Feature

Commencement

JUNE 1977 JAMES L. FARLEY '42
Feature
Commencement
JUNE 1977 JAMES L. FARLEY '42

Emotional climate: sunny

IT was the Commencement of the Calculated Risk. In the early morning hours of June 12, it was raining hard. The skies, which had been leaden for days, were no less so at 9:00 a.m. But Fritz Hier '44, director of public programs, and Carleton Richardson, assistant director of buildings and grounds, his able side-kick in affaires Commencement, took a collective deep breath and said, "Roll 'em - outdoors!"

Not to keep you on meterological tenterhooks, let it be immediately said that their gamble paid off. The 207th Commencement of Dartmouth College went off, dryly. The skies did not get perceptibly less leaden (if one ignores a vagrant, watery bit of sunshine that leaked through at about 12:25), and, indeed, one observer thought blotters would be imminently necessary at about 10 o'clock. It was, withal, a fine day.

With these bows to the actual weather, let us turn to the emotional climate. It was definitely sunny, and there was an air of relaxed good nature about the proceedings that was both warm and touching.

From the moment that Hermon W. Farwell 'O2, jaunty in a cap, led the 50-year-and-older reunion classes down the aisle on Baker's sward, it became a Commencement of records. He is believed to be the only 75-year class member to have led such a procession; if not the only one, he is certainly the only one in recent years.

It was the Commencement for the largest graduating class in Dartmouth's history (930 was the figure given by Dean Ralph Manuel '58 from the Commencement platform), and it attracted the second largest crowd (estimated at more than 9,000 people) in history, second only to that which attended the ceremonies in 1953, when Dwight D. Eisenhower was granted an honorary degree.

Those are the numerical records. There were records of other, less precisely measurable, sorts. The Hartt Brass Ensemble under the direction of Roger Murtha seemed to reach new highs in the magnificence, and, well, sheer brassiness of their fanfares, particularly the one that heralded the arrival of the faculty.
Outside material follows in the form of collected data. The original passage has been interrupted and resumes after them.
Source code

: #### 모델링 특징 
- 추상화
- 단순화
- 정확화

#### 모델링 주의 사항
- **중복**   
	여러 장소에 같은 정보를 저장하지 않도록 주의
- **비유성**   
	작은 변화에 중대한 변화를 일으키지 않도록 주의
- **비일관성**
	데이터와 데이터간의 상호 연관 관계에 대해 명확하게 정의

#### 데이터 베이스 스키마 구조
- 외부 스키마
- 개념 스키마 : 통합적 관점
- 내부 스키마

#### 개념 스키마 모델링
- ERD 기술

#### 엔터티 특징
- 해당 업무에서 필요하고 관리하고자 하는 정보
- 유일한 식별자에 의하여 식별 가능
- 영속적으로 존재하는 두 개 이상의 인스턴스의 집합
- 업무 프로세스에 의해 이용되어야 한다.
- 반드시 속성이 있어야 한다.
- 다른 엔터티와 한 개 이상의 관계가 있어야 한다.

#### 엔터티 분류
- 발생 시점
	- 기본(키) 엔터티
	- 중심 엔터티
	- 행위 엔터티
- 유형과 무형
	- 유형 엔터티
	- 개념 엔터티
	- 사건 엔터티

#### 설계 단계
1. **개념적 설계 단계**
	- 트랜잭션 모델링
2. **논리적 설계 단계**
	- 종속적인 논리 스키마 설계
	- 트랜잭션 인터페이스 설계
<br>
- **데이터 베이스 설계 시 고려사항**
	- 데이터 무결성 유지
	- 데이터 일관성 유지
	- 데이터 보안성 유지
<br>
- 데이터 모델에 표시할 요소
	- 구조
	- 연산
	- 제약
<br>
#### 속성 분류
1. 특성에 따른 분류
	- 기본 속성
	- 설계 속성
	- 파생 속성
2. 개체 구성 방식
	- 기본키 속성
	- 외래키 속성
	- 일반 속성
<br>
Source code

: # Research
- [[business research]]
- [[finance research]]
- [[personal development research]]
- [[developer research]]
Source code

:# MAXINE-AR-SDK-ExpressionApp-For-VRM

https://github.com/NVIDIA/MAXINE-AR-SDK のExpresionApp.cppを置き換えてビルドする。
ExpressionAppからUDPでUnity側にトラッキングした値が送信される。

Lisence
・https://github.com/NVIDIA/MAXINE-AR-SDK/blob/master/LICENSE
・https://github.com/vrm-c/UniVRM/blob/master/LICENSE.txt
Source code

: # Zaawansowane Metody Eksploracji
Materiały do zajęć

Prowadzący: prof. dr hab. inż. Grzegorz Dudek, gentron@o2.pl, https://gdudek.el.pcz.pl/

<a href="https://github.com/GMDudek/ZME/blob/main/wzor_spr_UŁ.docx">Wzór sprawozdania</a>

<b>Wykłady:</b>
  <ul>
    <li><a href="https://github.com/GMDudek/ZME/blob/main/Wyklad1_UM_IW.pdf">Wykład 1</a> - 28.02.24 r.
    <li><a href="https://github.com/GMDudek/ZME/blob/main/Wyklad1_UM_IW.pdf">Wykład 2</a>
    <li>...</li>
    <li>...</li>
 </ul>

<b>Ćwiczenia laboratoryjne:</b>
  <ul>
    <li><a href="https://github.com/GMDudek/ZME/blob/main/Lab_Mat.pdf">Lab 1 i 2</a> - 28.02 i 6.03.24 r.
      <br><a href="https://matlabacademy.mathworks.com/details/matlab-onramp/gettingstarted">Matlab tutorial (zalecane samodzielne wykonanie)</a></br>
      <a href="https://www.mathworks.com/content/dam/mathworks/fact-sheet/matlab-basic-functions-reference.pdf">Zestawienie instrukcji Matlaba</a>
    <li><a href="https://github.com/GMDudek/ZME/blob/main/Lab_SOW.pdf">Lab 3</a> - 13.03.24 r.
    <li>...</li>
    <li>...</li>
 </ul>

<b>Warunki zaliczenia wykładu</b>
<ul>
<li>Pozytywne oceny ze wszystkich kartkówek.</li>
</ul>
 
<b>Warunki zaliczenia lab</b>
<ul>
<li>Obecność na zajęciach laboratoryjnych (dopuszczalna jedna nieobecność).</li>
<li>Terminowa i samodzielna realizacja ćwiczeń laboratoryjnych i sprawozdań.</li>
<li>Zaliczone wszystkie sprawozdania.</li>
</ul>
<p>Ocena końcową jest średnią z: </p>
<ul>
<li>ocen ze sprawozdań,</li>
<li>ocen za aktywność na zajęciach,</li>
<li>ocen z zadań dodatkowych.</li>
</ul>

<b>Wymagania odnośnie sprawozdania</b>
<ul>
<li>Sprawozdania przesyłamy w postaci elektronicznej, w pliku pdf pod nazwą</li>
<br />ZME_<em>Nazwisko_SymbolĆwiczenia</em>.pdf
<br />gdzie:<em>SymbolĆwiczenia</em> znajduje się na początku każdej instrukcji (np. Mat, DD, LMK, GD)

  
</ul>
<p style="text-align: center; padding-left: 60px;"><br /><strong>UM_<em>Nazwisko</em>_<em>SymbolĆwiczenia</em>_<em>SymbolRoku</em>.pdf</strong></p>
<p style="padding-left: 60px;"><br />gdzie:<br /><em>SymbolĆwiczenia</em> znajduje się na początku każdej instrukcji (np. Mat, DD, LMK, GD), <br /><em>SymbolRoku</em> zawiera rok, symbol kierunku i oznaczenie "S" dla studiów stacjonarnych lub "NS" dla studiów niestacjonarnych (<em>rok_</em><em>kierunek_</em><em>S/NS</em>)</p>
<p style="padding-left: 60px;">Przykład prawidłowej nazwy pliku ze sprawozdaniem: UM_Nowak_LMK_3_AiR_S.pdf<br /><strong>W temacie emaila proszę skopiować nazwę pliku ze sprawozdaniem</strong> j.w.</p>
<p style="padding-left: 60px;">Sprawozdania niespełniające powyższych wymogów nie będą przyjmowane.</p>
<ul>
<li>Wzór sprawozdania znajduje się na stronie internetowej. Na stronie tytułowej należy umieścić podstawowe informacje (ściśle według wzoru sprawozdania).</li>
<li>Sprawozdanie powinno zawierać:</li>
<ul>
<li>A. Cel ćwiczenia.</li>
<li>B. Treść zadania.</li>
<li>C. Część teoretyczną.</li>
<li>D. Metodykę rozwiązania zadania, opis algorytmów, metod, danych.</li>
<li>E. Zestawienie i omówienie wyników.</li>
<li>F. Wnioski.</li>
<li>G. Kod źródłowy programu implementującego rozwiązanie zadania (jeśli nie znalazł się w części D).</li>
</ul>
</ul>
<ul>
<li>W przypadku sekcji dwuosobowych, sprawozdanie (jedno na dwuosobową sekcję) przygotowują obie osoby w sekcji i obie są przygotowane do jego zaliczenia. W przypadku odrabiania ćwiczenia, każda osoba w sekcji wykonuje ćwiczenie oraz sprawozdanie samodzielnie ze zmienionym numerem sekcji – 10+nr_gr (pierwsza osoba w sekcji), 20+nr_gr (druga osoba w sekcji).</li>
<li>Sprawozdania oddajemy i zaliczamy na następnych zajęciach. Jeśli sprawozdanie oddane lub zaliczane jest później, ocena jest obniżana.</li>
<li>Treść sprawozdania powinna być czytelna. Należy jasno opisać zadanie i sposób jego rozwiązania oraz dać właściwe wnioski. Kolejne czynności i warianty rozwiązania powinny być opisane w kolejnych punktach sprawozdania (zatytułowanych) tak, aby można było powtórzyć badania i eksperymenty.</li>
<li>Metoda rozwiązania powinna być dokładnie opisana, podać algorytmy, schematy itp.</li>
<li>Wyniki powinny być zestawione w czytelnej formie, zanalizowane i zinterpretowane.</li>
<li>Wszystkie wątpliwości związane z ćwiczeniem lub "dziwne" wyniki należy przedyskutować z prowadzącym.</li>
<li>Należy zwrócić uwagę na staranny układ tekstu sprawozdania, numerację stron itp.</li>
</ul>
Once again they came, these bright birds of academic plumage, led by Dean Manuel, iridescent in blue, with President Kemeny behind, glistering in gold. Among the faculty, as among the graduating class, there were variances in dress - business suits nicely pointed up the elegance of the gowns, hoods, and caps.

The Hartt music, playing during the long procession of the large graduating class to their seats, was cheery and various, the theme from the Masterpiece Theater sounding out regally and "Two Ayres for Cornetts and Sagbuts" rollicking out Elizabethan measures.
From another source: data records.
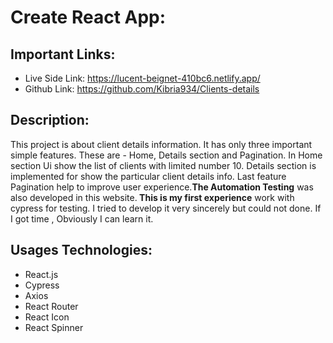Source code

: # Create React App:

## Important Links:

- Live Side Link: https://lucent-beignet-410bc6.netlify.app/
- Github Link: https://github.com/Kibria934/Clients-details

## Description:

This project is about client details information. It has only three important simple features. These are - Home, Details section and Pagination. In Home section Ui show the list of clients with limited number 10. Details section is implemented for show the particular client details info. Last feature Pagination help to improve user experience.<strong>The Automation Testing</strong> was also developed in this website.<strong> This is my first experience</strong> work with cypress for testing. I tried to develop it very sincerely but could not done. If I got time , Obviously I can learn it.

## Usages Technologies:

- React.js
- Cypress
- Axios
- React Router
- React Icon
- React Spinner
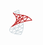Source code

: <svg viewBox="0 0 48 48" xmlns="http://www.w3.org/2000/svg" width="48" height="48"><path fill="#cfd8dc" d="M23.084 11.277c-1.633-2.449-1.986-5.722-2.063-7.067-4.148.897-8.269 2.506-8.031 3.691.03.149.218.328.53.502l-.488.873c-.596-.334-.931-.719-1.022-1.179-.269-1.341 1.25-2.554 4.642-3.709a42.152 42.152 0 0 1 4.751-1.279l.597-.12V3.6c0 .042.026 4.288 1.916 7.123l-.832.554zM24.751 43H24.5c-8.192 0-17.309-2.573-18.386-6.879-.657-2.63 1.492-5.536 6.214-8.401l.52.854c-4.249 2.579-6.296 5.172-5.763 7.305.935 3.738 9.575 6.068 17.153 6.12.901-1.347 5.742-9.26 2.979-19.873l.967-.252c3.149 12.092-3.218 20.837-3.282 20.924l-.151.202z"/><path fill="#cfd8dc" d="M9.931 39.306c-.539 0-.806-.059-.85-.07a.498.498 0 0 1-.233-.84c.072-.072 7.197-7.208 8.159-12.978l.986.164c-.827 4.964-5.715 10.623-7.656 12.707 1.939-.111 6.835-1.019 16.234-6.28-7.335-.804-8.495-6.676-8.507-6.739l.983-.181c.047.246 1.226 6.011 9.244 6.011h.008a.5.5 0 0 1 .251.933c-11.235 6.509-16.683 7.272-18.619 7.273z"/><path fill="#cfd8dc" d="M14.524 41.7a.499.499 0 0 1-.291-.907c.034-.025 1.813-1.338 3.706-4.228a19.896 19.896 0 0 1-2.196-1.137c-.888-.533-1.559-1.105-2.06-1.691-2.57.678-4.942.946-7.025.769l.084-.996c1.876.159 4.009-.063 6.321-.64-1.573-2.688-.129-5.356-.109-5.392l.874.487c-.067.122-1.265 2.37.249 4.633 2.201-.632 4.549-1.567 6.979-2.782a32.189 32.189 0 0 0 1.225-6.276.501.501 0 0 1 .706-.406c.032.015 3.264 1.491 5.604 2.454a.5.5 0 0 1 .091.876 62.494 62.494 0 0 1-6.778 4.042 27.19 27.19 0 0 1-2.459 5.591c3.702 1.383 6.915 1.404 6.956 1.404a.5.5 0 0 1 .243.938c-4.54 2.522-11.767 3.232-12.072 3.261h-.048zm4.385-4.733c-1.04 1.614-2.062 2.773-2.826 3.53 1.998-.294 5.501-.938 8.408-2.139a23.733 23.733 0 0 1-5.582-1.391zm-4.142-3.536c.393.392.883.775 1.49 1.14.736.442 1.483.817 2.22 1.135a26.116 26.116 0 0 0 2.142-4.568c-2.021.962-3.983 1.73-5.852 2.293zm8.435-9.102a33.95 33.95 0 0 1-.913 4.85 62.45 62.45 0 0 0 5.062-3.026 207.1 207.1 0 0 1-4.149-1.824zM17.924 10.6a.504.504 0 0 1-.325-.12c-1.61-1.378-3.505-4.182-3.585-4.301a.5.5 0 0 1 .654-.718c.011.003.938.385 7.217 1.431a.499.499 0 0 1 .29.828c-1.758 1.953-3.979 2.813-4.073 2.848a.527.527 0 0 1-.178.032zm-2.277-3.854c.631.849 1.54 1.996 2.372 2.769a11.186 11.186 0 0 0 2.744-1.798c-2.583-.441-4.159-.755-5.116-.971z"/><path fill="#b71c1c" d="M21.843 24.4a.5.5 0 0 1-.497-.552c.292-2.749-3.926-3.852-3.969-3.862a.5.5 0 0 1-.23-.838c.207-.207 5.139-5.098 11.327-7.784a.5.5 0 0 1 .689.559c-1.186 5.744-6.71 12.044-6.944 12.309a.51.51 0 0 1-.376.168zm-3.388-5.115c1.184.445 3.258 1.475 3.783 3.356 1.449-1.808 4.542-5.973 5.697-9.934-4.387 2.11-8.081 5.292-9.48 6.578z"/><path fill="#b71c1c" d="m13.079 28.36-.475-.88c1.883-1.015 4.04-2.883 5.807-5.054-1.504 1.03-2.365 1.735-2.392 1.758l-.639-.77c.039-.032 1.764-1.447 4.631-3.22.787-1.266 1.392-2.568 1.703-3.816.053-.212.099-.417.136-.615-1.925-.687-3.701-1.094-4.921-1.269a.5.5 0 0 1-.297-.835c.085-.092 2.116-2.268 4.654-3.463a.5.5 0 0 1 .581.114c.067.073 1.44 1.615 1.091 4.805 1.155.45 2.345.997 3.491 1.648 2.759-1.24 5.892-2.356 9.229-3.03a.51.51 0 0 1 .481.168c.117.14.149.333.083.503-1.3 3.332-4.786 6.891-4.934 7.041a.503.503 0 0 1-.748-.04c-1.12-1.408-2.584-2.574-4.163-3.523a55.136 55.136 0 0 0-5.684 3.049c-2.02 3.153-5.069 6.048-7.634 7.429zm14.413-10.964c1.29.832 2.491 1.81 3.484 2.948.828-.898 2.815-3.168 3.942-5.422-2.65.61-5.158 1.493-7.426 2.474zm-4.693-1.274c-.033.163-.071.33-.113.5-.21.839-.544 1.701-.972 2.561a56.183 56.183 0 0 1 3.618-1.898 25.476 25.476 0 0 0-2.533-1.163zm-4.751-2.45c1.111.218 2.48.574 3.941 1.086.152-1.843-.346-2.972-.647-3.472-1.376.718-2.581 1.728-3.294 2.386z"/><path fill="#b71c1c" d="M18.05 18.5c0 4.38-3.65 7.86-6.28 10.4-.44.43-1.93.5-1.93.5.37-.38.79-.78 1.24-1.21 2.5-2.42 5.97-5.73 5.97-9.69 0-4.69-1.89-6.54-3.38-8.02-.66-.67-1.22-1.31-1.56-2.09l.31-.13c.34.15.73.32 1.03.45.24.35.56.69.93 1.06 1.53 1.53 3.67 3.63 3.67 8.73z"/><path fill="#b71c1c" d="M42.935 19.794s-.605.086-.775.106c-8.76.97-17.8 3.49-22.97 5.56-1.87.75-3.81 1.66-5.58 2.68-.01.01-.02.01-.04.02-1.04.6-3.57 1.84-5.62 2.93 3-3.19 8.62-5.65 10.86-6.55 5.07-2.03 13.78-4.48 22.35-5.53-1.01-1.18-3.48-3.68-8.34-5.54-2.84-1.1-7.16-1.72-10.97-2.27-6.06-.87-9.51-1.45-9.84-3.1-.07-.33-.02-.66.13-.98.33.54.8.92 1.11 1.14.15.1.26.16.3.18l.01.01c1.42.75 5.25 1.3 8.44 1.76 3.86.56 8.23 1.19 11.18 2.32 6.87 2.65 9.24 6.44 9.34 6.6.09.15.415.664.415.664z"/></svg>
As the graduates filed toward their chairs, there were periodic incursions made to the Commencement platform by two dogs, one black, one golden, who seemed to be acting as surrogate procession marshals, staring thoughtfully out over the crowd, counting human heads with canine canniness. Some of those heads were higher than others. (A tattered note reads, "Much seat-standing for pix and waving.")

Then, with the singing of that simple but satisfying song, the traditional Milton's Paraphrase of Psalm 136, which followed Associate Chaplain Bruce Rodger's opening prayer for all those "in this small space at this great hour," the ceremony proper was on. The MBAs of Tuck School in the properly brown hoods of business came to the platform as did masters of other persuasions in orange or white, and the program worked its way up to the doctorates, with much tipping of mortar-boards betwixt the appropriate dean and President Kemeny.
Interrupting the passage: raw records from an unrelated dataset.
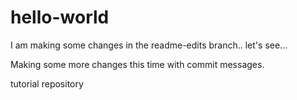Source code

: # hello-world
I am making some changes in the readme-edits branch.. let's see...

Making some more changes this time with commit messages. 

tutorial repository
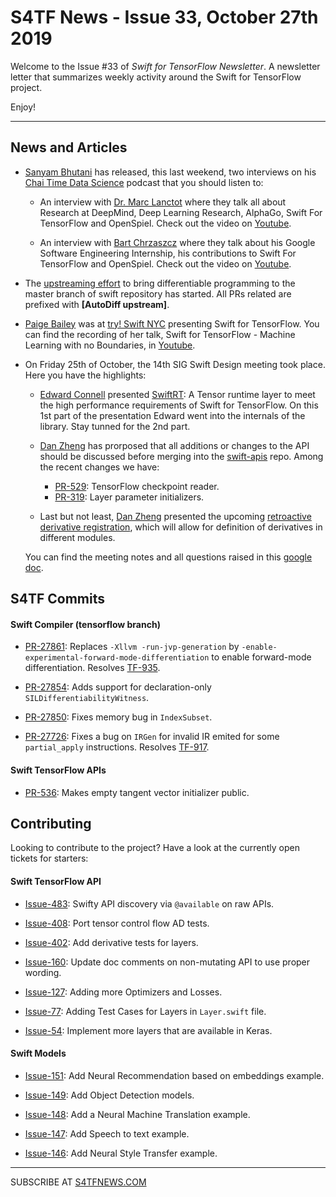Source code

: 
S4TF News - Issue 33, October 27th 2019
===================

Welcome to the Issue #33 of *Swift for TensorFlow Newsletter*. A newsletter letter that summarizes weekly activity around the Swift for TensorFlow project.

Enjoy!

---

## News and Articles

* [Sanyam Bhutani](https://twitter.com/bhutanisanyam1) has released, this last weekend, two interviews on his [Chai Time Data Science](https://chaitimedatascience.com/) podcast that you should listen to:

    * An interview with [Dr. Marc Lanctot](https://twitter.com/sharky6000) where they talk all about Research at DeepMind, Deep Learning Research, AlphaGo, Swift For TensorFlow and OpenSpiel. Check out the video on [Youtube](https://youtu.be/-uUHR5VALB0).

    * An interview with [Bart Chrzaszcz](https://twitter.com/bart_chr) where they talk about his Google Software Engineering Internship, his contributions to Swift For TensorFlow and OpenSpiel. Check out the video on [Youtube](https://youtu.be/OTXKRPGhQu8).

* The [upstreaming effort](https://twitter.com/rxwei/status/1187923715436138496) to bring differentiable programming to the master branch of swift repository has started. All PRs related are prefixed with **[AutoDiff upstream]**.

* [Paige Bailey](https://twitter.com/dynamicwebpaige) was at [try! Swift NYC](https://twitter.com/tryswiftnyc) presenting Swift for TensorFlow. You can find the recording of her talk, Swift for TensorFlow - Machine Learning with no Boundaries, in [Youtube](https://youtu.be/xnwgifICYYA).

* On Friday 25th of October, the 14th SIG Swift Design meeting took place. Here you have the highlights:

    * [Edward Connell](https://github.com/ewconnell) presented [SwiftRT](https://github.com/ewconnell/swiftrt): A Tensor runtime layer to meet the high performance requirements of Swift for TensorFlow. On this 1st part of the presentation Edward went into the internals of the library. Stay tunned for the 2nd part.

    * [Dan Zheng](https://twitter.com/dancherp) has prorposed that all additions or changes to the API should be discussed before merging into the [swift-apis](https://github.com/tensorflow/swift-apis) repo. Among the recent changes we have: 
        * [PR-529](https://github.com/tensorflow/swift-apis/pull/529): TensorFlow checkpoint reader. 
        * [PR-319](https://github.com/tensorflow/swift-apis/pull/319): Layer parameter initializers.

    * Last but not least, [Dan Zheng](https://twitter.com/dancherp) presented the upcoming [retroactive derivative registration](https://gist.github.com/dan-zheng/0e28c41dd0734fa6d3644e6ed0a9c16f), which will allow for definition of derivatives in different modules.

    You can find the meeting notes and all questions raised in this [google doc](https://docs.google.com/document/d/1Fm56p5rV1t2Euh6WLtBFKGqI43ozC3EIjReyLk-LCLU/edit#heading=h.ybjihr2k1s4).


## S4TF Commits

#### Swift Compiler (tensorflow branch)

* [PR-27861](https://github.com/apple/swift/pull/27861): Replaces `-Xllvm -run-jvp-generation` by `-enable-experimental-forward-mode-differentiation` to enable forward-mode differentiation. Resolves [TF-935](https://bugs.swift.org/browse/TF-935).

* [PR-27854](https://github.com/apple/swift/pull/27854): Adds support for declaration-only `SILDifferentiabilityWitness`.

* [PR-27850](https://github.com/apple/swift/pull/27850): Fixes memory bug in `IndexSubset`.

* [PR-27726](https://github.com/apple/swift/pull/27726): Fixes a bug on `IRGen` for invalid IR emited for some `partial_apply` instructions. Resolves [TF-917](https://bugs.swift.org/browse/TF-917).

#### Swift TensorFlow APIs

* [PR-536](https://github.com/tensorflow/swift-apis/pull/536): Makes empty tangent vector initializer public.

## Contributing

Looking to contribute to the project? Have a look at the currently open tickets for starters:

#### Swift TensorFlow API

* [Issue-483](https://github.com/tensorflow/swift-apis/issues/483): Swifty API discovery via `@available` on raw APIs.

* [Issue-408](https://github.com/tensorflow/swift-apis/issues/408): Port tensor control flow AD tests.

* [Issue-402](https://github.com/tensorflow/swift-apis/issues/402): Add derivative tests for layers.

* [Issue-160](https://github.com/tensorflow/swift-apis/issues/160): Update doc comments on non-mutating API to use proper wording.

* [Issue-127](https://github.com/tensorflow/swift-apis/issues/127): Adding more Optimizers and Losses.

* [Issue-77](https://github.com/tensorflow/swift-apis/issues/77):  Adding Test Cases for Layers in `Layer.swift` file.

* [Issue-54](https://github.com/tensorflow/swift-apis/issues/54): Implement more layers that are available in Keras.

#### Swift Models

* [Issue-151](https://github.com/tensorflow/swift-models/issues/151): Add Neural Recommendation based on embeddings example.

* [Issue-149](https://github.com/tensorflow/swift-models/issues/149): Add Object Detection models. 

* [Issue-148](https://github.com/tensorflow/swift-models/issues/148): Add a Neural Machine Translation example. 

* [Issue-147](https://github.com/tensorflow/swift-models/issues/147): Add Speech to text example.

* [Issue-146](https://github.com/tensorflow/swift-models/issues/146): Add Neural Style Transfer example.

---

SUBSCRIBE AT [S4TFNEWS.COM](https://www.s4tfnews.com/)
Dean James C. Strickler '50, "on behalf of your elders," read the Hippocratic oath to the 50-odd newly minted doctors of medicine, and 50-odd becapped heads bobbed in assent to the oath at the proper time. A lone doctor of engineering followed (John P. Collier '72); 16 doctors of philosophy were created (a 17th, in an unusual ceremony, was conferred by Stanford with President Kemeny acting in locoalii); seven honorary degrees conferred; retiring faculty and officers (and Trustee Chairman F. William Andres '29) recognized; the valedictory to the College given by Mark R. Desnoyers of North Plainfield, New Jersey; and all were ready for the Big Act.

Top billing has always been given, happily, to the baccalaureate degree ceremony at Dartmouth. This year was no exception and on they came, the best and the brightest, shaking hands with Vice President Frank Smallwood '51 and Dean Manuel (and, if truth be known, an occasional kiss was planted on those wizened cheeks by cheery women graduates), and turning toward the stairs descended from the platform, some decorously, and many exuberantly with uplifted arms and brandished diplomas.

After President Kemeny's simple and straightforward valedictory to the class (how he manages this annual miracle from notes that are sketchy almost to the point of being cryptic is yet another measure of the man's genius) and after Chaplain Warner Trayham's benediction ("you are going into a world where human needs clamor to be met"), the recessional was underway, with Baker's bells and Hartt's brass impelling it joyously on.

The swirls of relatives, friends, and classmates pirouette around the College Green and, for the young, a new chapter was about to begin.